## Data provided
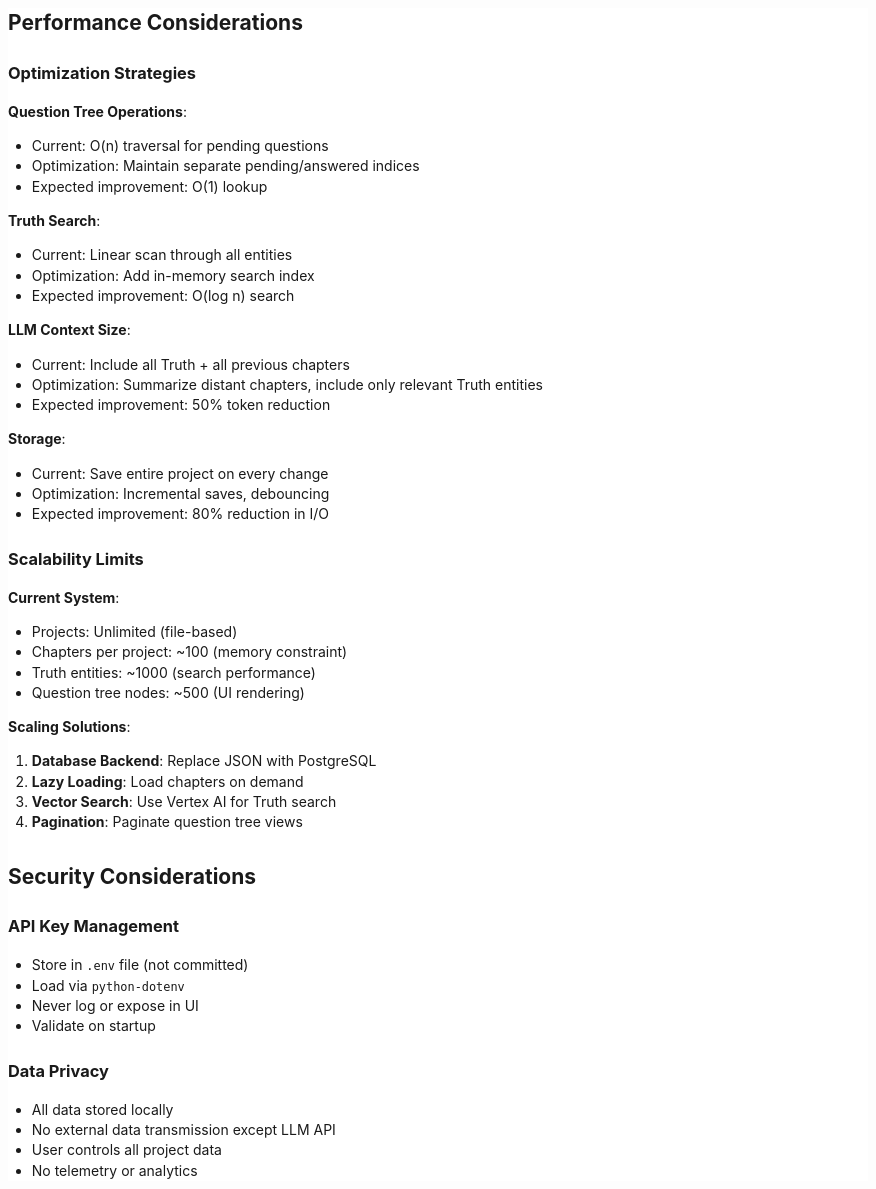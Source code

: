 ## Performance Considerations

### Optimization Strategies

**Question Tree Operations**:
- Current: O(n) traversal for pending questions
- Optimization: Maintain separate pending/answered indices
- Expected improvement: O(1) lookup

**Truth Search**:
- Current: Linear scan through all entities
- Optimization: Add in-memory search index
- Expected improvement: O(log n) search

**LLM Context Size**:
- Current: Include all Truth + all previous chapters
- Optimization: Summarize distant chapters, include only relevant Truth entities
- Expected improvement: 50% token reduction

**Storage**:
- Current: Save entire project on every change
- Optimization: Incremental saves, debouncing
- Expected improvement: 80% reduction in I/O

### Scalability Limits

**Current System**:
- Projects: Unlimited (file-based)
- Chapters per project: ~100 (memory constraint)
- Truth entities: ~1000 (search performance)
- Question tree nodes: ~500 (UI rendering)

**Scaling Solutions**:
1. **Database Backend**: Replace JSON with PostgreSQL
2. **Lazy Loading**: Load chapters on demand
3. **Vector Search**: Use Vertex AI for Truth search
4. **Pagination**: Paginate question tree views

## Security Considerations

### API Key Management

- Store in `.env` file (not committed)
- Load via `python-dotenv`
- Never log or expose in UI
- Validate on startup

### Data Privacy

- All data stored locally
- No external data transmission except LLM API
- User controls all project data
- No telemetry or analytics
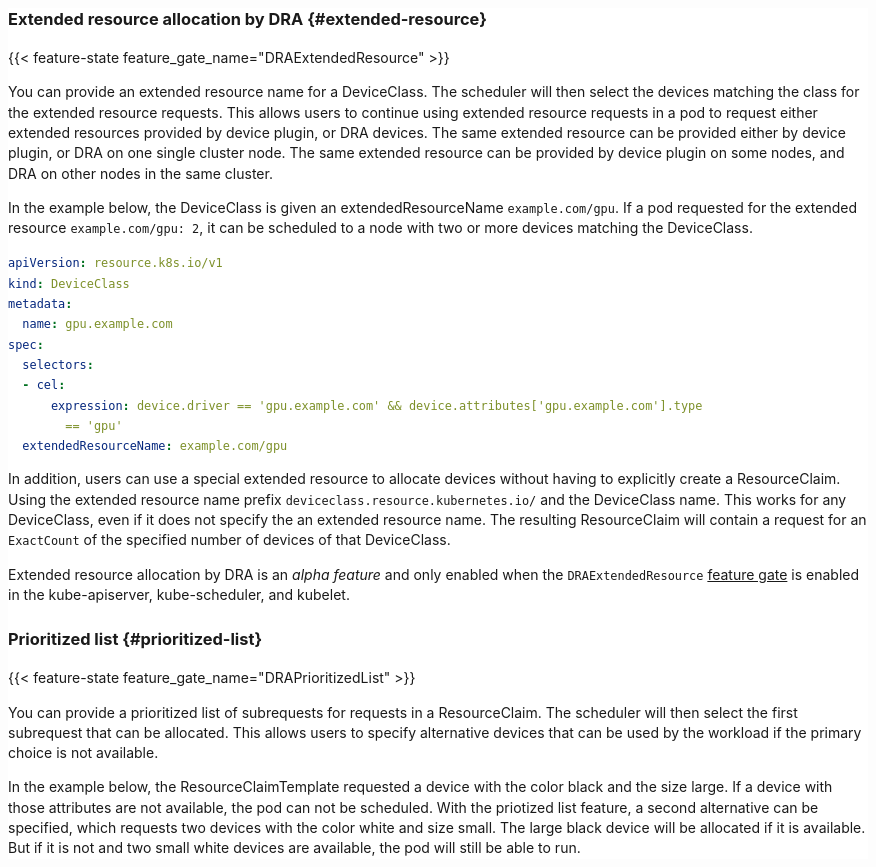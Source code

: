 ### Extended resource allocation by DRA {#extended-resource}

{{< feature-state feature_gate_name="DRAExtendedResource" >}}

You can provide an extended resource name for a DeviceClass. The scheduler will then
select the devices matching the class for the extended resource requests. This allows
users to continue using extended resource requests in a pod to request either
extended resources provided by device plugin, or DRA devices. The same extended
resource can be provided either by device plugin, or DRA on one single cluster node.
The same extended resource can be provided by device plugin on some nodes, and
DRA on other nodes in the same cluster.

In the example below, the DeviceClass is given an extendedResourceName `example.com/gpu`.
If a pod requested for the extended resource `example.com/gpu: 2`, it can be scheduled to
a node with two or more devices matching the DeviceClass.

```yaml
apiVersion: resource.k8s.io/v1
kind: DeviceClass
metadata:
  name: gpu.example.com
spec:
  selectors:
  - cel:
      expression: device.driver == 'gpu.example.com' && device.attributes['gpu.example.com'].type
        == 'gpu'
  extendedResourceName: example.com/gpu
```

In addition, users can use a special extended resource to allocate devices without
having to explicitly create a ResourceClaim. Using the extended resource name
prefix `deviceclass.resource.kubernetes.io/` and the DeviceClass name. This works
for any DeviceClass, even if it does not specify the an extended resource name.
The resulting ResourceClaim will contain a request for an `ExactCount` of the
specified number of devices of that DeviceClass.

Extended resource allocation by DRA is an *alpha feature* and only enabled when the
`DRAExtendedResource` [feature gate](/docs/reference/command-line-tools-reference/feature-gates/)
is enabled in the kube-apiserver, kube-scheduler, and kubelet.

### Prioritized list {#prioritized-list}

{{< feature-state feature_gate_name="DRAPrioritizedList" >}}

You can provide a prioritized list of subrequests for requests in a ResourceClaim. The
scheduler will then select the first subrequest that can be allocated. This allows users to
specify alternative devices that can be used by the workload if the primary choice is not
available.

In the example below, the ResourceClaimTemplate requested a device with the color black
and the size large. If a device with those attributes are not available, the pod can not
be scheduled. With the priotized list feature, a second alternative can be specified, which
requests two devices with the color white and size small. The large black device will be
allocated if it is available. But if it is not and two small white devices are available,
the pod will still be able to run.
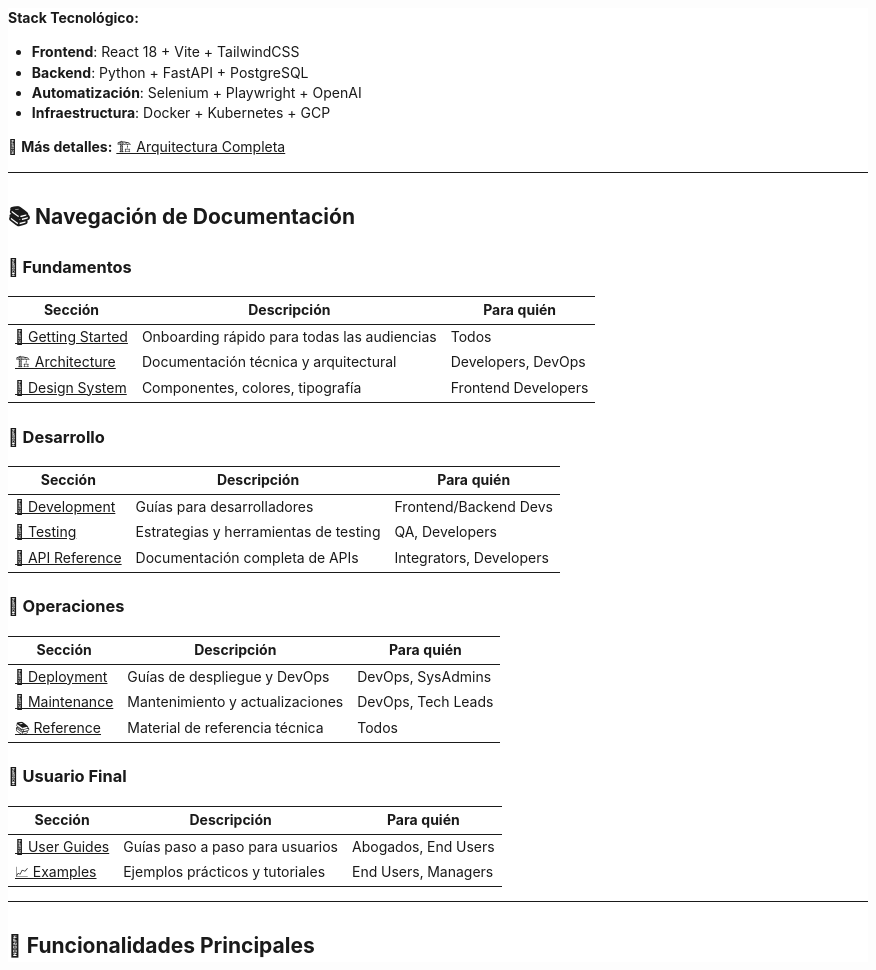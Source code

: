 **Stack Tecnológico:**
- **Frontend**: React 18 + Vite + TailwindCSS
- **Backend**: Python + FastAPI + PostgreSQL
- **Automatización**: Selenium + Playwright + OpenAI
- **Infraestructura**: Docker + Kubernetes + GCP

📖 **Más detalles:** [🏗️ Arquitectura Completa](./architecture/overview.md)

---

## 📚 **Navegación de Documentación**

### **📖 Fundamentos**
| Sección | Descripción | Para quién |
|---------|-------------|------------|
| [🚀 Getting Started](./getting-started/) | Onboarding rápido para todas las audiencias | Todos |
| [🏗️ Architecture](./architecture/) | Documentación técnica y arquitectural | Developers, DevOps |
| [🎨 Design System](./design-system/) | Componentes, colores, tipografía | Frontend Developers |

### **🔧 Desarrollo**
| Sección | Descripción | Para quién |
|---------|-------------|------------|
| [🔧 Development](./development/) | Guías para desarrolladores | Frontend/Backend Devs |
| [🧪 Testing](./testing/) | Estrategias y herramientas de testing | QA, Developers |
| [📖 API Reference](./api/) | Documentación completa de APIs | Integrators, Developers |

### **🚀 Operaciones**
| Sección | Descripción | Para quién |
|---------|-------------|------------|
| [🚢 Deployment](./deployment/) | Guías de despliegue y DevOps | DevOps, SysAdmins |
| [🔄 Maintenance](./maintenance/) | Mantenimiento y actualizaciones | DevOps, Tech Leads |
| [📚 Reference](./reference/) | Material de referencia técnica | Todos |

### **👥 Usuario Final**
| Sección | Descripción | Para quién |
|---------|-------------|------------|
| [👥 User Guides](./user-guides/) | Guías paso a paso para usuarios | Abogados, End Users |
| [📈 Examples](./examples/) | Ejemplos prácticos y tutoriales | End Users, Managers |

---

## 🎯 **Funcionalidades Principales**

## Exercise brief
Please output exactly the lines between the one holding "- **Automatización**: Selenium" and the one holding "audiencias | Todos |" in the records above, inclusive, and nothing more.

## Output for this task
- **Automatización**: Selenium + Playwright + OpenAI
- **Infraestructura**: Docker + Kubernetes + GCP

📖 **Más detalles:** [🏗️ Arquitectura Completa](./architecture/overview.md)

---

## 📚 **Navegación de Documentación**

### **📖 Fundamentos**
| Sección | Descripción | Para quién |
|---------|-------------|------------|
| [🚀 Getting Started](./getting-started/) | Onboarding rápido para todas las audiencias | Todos |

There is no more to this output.